Al público le dio por corear ‘Give peace a chance’, y él y sus músicos completaron la canción con tanta soltura que parecía que la tuvieran preparada para más adelante. Cómo se explican si no las proyecciones ad hoc sobre el escenario. Y después, tras temas más actuales y algo irrelevantes como ‘Queenie eye’ o ‘New’, dio paso al ese repertorio al que un consejero delegado del Ibex llamaría ‘core business’. Lo hizo de menos a más: ‘The fool on the hill’, ‘Lady Madonna’, ‘Eleanor Rigby’, ‘Something’ (armado de ukelele, abismal homenaje a George Harrison), ‘Obladi oblada’ (esto sonó a fiesta a patronal, pero es que McCartney es el patrón de la música moderna), ‘Band on the run’ y ‘Back in the USSR’.
En este punto, el rockero contó una anécdota. Cuando tocó en Moscú, en la Plaza Roja en plena era soviética, un miembro del politburó se le acercó entre bambalinas para decirle que había aprendido inglés con sus canciones.
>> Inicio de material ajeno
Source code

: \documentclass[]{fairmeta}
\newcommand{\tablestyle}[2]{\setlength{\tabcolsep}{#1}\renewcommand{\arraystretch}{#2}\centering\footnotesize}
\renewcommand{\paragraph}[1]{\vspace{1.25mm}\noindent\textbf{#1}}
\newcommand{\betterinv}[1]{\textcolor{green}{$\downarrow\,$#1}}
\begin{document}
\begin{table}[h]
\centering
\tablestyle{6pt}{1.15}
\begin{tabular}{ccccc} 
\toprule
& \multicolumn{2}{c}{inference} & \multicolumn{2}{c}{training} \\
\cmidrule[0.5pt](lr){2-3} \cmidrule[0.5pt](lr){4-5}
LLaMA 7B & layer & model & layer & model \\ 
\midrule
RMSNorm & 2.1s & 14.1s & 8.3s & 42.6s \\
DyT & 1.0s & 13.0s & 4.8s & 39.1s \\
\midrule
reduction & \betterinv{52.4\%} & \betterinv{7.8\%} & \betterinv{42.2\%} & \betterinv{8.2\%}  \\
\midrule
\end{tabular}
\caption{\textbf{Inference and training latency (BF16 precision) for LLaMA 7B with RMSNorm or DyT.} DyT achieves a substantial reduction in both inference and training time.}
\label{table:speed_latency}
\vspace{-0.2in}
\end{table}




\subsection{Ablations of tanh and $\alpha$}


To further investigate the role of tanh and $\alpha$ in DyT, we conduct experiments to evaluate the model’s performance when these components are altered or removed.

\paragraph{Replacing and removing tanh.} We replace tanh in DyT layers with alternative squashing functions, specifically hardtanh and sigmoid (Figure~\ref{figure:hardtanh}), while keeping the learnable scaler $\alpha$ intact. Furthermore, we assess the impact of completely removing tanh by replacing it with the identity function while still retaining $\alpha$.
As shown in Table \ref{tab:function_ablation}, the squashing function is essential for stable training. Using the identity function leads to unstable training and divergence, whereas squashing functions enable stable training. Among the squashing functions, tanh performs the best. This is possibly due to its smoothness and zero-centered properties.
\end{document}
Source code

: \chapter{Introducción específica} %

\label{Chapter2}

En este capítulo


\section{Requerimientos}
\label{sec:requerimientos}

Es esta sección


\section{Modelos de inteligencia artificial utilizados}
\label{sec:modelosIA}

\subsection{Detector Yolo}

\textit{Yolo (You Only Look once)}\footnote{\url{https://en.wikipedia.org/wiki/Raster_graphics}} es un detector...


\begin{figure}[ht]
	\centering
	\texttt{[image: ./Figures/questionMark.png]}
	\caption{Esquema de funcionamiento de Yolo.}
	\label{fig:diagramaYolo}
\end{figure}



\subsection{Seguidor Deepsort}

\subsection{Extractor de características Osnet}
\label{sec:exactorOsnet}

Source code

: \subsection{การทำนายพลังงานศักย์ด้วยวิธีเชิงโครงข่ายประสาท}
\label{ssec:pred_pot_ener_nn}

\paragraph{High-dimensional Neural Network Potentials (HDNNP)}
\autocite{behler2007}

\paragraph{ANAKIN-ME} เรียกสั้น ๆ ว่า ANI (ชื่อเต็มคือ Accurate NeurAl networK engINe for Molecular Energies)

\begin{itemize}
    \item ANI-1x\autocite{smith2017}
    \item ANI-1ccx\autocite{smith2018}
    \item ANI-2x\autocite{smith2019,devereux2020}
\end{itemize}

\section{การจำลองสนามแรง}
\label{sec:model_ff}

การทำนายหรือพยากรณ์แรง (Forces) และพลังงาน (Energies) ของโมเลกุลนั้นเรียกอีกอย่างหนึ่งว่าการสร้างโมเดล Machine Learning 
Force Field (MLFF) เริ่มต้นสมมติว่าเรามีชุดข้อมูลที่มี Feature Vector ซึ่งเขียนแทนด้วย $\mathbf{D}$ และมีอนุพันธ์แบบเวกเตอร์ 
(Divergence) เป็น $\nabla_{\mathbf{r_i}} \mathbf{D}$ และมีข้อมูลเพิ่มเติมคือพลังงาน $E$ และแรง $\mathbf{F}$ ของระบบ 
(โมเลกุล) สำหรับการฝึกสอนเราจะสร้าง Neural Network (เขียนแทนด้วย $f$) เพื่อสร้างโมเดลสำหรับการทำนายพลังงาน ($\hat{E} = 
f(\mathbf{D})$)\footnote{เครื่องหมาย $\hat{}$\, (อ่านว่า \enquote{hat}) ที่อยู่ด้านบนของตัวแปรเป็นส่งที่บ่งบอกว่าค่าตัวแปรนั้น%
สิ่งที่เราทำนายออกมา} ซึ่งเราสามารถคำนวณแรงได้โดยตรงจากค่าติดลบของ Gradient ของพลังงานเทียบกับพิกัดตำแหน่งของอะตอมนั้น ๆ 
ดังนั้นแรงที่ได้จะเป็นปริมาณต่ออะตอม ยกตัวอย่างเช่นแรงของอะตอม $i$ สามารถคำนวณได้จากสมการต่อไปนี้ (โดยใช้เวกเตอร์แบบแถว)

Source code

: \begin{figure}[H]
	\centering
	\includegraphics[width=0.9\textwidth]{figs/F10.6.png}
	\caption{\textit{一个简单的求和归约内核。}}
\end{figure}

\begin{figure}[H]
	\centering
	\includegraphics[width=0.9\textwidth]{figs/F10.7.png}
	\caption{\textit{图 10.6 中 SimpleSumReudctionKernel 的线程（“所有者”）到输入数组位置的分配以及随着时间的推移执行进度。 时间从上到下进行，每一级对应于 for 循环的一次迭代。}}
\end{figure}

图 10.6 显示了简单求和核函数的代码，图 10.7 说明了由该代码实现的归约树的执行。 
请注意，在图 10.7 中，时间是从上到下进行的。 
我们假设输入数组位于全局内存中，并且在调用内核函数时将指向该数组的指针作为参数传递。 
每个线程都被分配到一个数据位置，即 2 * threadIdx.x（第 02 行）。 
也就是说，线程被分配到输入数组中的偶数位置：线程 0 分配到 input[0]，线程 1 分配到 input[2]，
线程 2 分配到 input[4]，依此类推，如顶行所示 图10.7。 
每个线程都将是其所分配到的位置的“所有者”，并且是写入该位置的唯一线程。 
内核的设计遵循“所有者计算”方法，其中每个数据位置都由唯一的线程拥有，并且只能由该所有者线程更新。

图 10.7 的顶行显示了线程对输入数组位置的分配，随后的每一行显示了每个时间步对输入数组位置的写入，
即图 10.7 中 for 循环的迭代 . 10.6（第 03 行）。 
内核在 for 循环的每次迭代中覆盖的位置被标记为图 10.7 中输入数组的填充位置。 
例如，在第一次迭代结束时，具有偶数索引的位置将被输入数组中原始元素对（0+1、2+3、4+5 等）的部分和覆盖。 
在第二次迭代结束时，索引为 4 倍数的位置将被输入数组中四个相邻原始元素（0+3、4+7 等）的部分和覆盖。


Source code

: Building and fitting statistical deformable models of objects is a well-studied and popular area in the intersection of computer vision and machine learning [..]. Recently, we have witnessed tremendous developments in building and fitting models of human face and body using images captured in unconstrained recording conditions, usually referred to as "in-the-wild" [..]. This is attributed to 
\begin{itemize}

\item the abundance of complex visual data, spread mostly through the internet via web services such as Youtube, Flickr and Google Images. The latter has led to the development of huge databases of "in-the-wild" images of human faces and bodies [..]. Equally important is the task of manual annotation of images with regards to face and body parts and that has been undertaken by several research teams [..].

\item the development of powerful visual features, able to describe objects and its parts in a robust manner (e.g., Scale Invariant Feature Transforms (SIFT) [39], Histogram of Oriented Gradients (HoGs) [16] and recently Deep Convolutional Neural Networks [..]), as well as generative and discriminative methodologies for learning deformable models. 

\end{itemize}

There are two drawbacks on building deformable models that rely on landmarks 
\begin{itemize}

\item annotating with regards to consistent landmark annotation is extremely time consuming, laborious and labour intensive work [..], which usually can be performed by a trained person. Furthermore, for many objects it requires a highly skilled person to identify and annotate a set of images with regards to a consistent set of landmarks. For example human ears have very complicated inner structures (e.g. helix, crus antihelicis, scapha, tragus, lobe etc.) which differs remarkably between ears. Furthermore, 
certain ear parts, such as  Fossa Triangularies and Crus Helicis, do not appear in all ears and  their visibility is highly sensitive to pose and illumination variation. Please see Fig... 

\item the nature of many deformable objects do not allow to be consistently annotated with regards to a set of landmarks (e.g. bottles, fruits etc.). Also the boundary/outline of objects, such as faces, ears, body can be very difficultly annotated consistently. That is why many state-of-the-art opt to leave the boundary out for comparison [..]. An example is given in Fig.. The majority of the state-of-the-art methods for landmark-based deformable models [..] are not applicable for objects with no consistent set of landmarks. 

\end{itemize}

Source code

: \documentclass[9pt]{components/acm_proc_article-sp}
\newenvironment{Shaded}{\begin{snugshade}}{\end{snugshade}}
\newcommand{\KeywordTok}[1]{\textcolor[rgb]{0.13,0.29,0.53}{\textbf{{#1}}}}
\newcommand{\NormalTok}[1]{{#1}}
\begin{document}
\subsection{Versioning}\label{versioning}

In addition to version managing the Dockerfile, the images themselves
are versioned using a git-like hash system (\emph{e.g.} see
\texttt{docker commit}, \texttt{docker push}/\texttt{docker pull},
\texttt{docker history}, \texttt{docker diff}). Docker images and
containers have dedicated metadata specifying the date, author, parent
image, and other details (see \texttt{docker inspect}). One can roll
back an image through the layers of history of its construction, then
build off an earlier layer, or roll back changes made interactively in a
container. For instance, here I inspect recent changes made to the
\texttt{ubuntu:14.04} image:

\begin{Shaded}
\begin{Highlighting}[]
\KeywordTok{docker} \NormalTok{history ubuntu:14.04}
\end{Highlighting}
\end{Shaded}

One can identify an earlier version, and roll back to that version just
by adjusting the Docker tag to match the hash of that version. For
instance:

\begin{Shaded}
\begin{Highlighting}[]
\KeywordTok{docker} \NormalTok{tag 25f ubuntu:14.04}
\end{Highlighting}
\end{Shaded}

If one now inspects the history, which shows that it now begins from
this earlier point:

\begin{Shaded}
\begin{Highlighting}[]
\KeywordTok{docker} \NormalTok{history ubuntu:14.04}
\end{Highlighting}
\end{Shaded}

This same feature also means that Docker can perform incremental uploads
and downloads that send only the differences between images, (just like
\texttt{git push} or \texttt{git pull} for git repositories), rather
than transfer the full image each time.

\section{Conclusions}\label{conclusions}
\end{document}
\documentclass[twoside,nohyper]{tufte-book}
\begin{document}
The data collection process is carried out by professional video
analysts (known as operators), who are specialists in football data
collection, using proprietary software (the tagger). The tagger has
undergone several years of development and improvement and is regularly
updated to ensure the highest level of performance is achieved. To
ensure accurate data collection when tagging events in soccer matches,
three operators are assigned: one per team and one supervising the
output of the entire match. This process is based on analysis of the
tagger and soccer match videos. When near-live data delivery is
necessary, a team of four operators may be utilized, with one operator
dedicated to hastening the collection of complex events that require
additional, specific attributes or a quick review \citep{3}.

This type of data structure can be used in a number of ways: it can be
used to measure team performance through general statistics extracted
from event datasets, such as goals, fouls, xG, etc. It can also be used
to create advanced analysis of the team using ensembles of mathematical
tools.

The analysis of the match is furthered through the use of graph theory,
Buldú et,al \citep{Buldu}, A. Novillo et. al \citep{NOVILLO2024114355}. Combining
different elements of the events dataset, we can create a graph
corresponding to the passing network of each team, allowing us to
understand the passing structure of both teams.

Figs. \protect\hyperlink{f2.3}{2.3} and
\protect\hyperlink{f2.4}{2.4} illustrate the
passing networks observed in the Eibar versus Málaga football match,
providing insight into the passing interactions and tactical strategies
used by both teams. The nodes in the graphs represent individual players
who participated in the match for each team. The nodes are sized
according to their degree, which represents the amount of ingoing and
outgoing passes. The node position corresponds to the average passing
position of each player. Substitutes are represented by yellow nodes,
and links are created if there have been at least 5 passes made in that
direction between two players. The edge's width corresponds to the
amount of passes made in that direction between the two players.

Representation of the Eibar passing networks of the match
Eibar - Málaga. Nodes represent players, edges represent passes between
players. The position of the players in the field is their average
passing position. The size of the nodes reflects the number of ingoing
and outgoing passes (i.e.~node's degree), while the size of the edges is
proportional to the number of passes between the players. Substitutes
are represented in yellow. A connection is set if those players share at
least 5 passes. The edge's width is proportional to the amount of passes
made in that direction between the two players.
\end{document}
Entonces McCartney pensó: pues poco sabrás de inglés si aprendiste con ‘Hello Goodbye’. El público del Calderón, el amplio porcentaje que cogió el chiste y se rió, también ha aprendido inglés con sus canciones.
Y por fin llegó el momento en que nuestro beatle empezó a levantar una por una varias copas de Europa, las copas de Europa de la champion league del pop canónico, se entiende. Primero fue ‘Let it be’, y luego un ‘Live and die’ que dejó boquiabiertos a los asistentes: un derroche en lo musical y en la pirotecnia, en sentido literal, porque hubo dosis de fuegos artificiales. Posteriormente, llegaron ‘Hey Jude’, ‘Yesterday’ o ‘Birthday’.
Poco antes del final, sacó al escenario a una pareja de novios que durante el concierto había lucido pancartas en las que reclamaba ocupar tan reseñado lugar para declararse en matrimonio. McCartney les pregunto: “are you engagement?”, o algo así, y ellos no entendieron. Luego el chico, con desparpajo y notable ausencia del sentido del ridículo, se puso de rodillas y le preguntó a ella: “¿Quieres casarte conmigo?”. Y ella, que estaba hecho un lío, respondió: “Yes, I do”. El público coreó “que se besen”, y en eso quedó la cosa.
McCartney remató el concierto de la mejor manera, con el ‘Golden Slumber-Carry that Weight-The End’ que cierra el último disco publicado de los Beatles y que acaba con una maravillosa frase, epílogo perfecto para el grupo de rock más influyente de todos los tiempos: “And in the end, the love you take is equal to the love you make”. Una gran verdad. Pues eso, todo esto sucedió anoche en el Calderón. Piénselo bien los aficionados atléticos, si es que además son personas y seres trascendentes. ¿Qué es mejor, una champion league o un concierto de McCartney en su estadio? Yo lo tengo clarísimo. Las ruinas de este edificio, condenado al derribo, atesorarán la vibración deuna hinchada fiel y un genio de la música.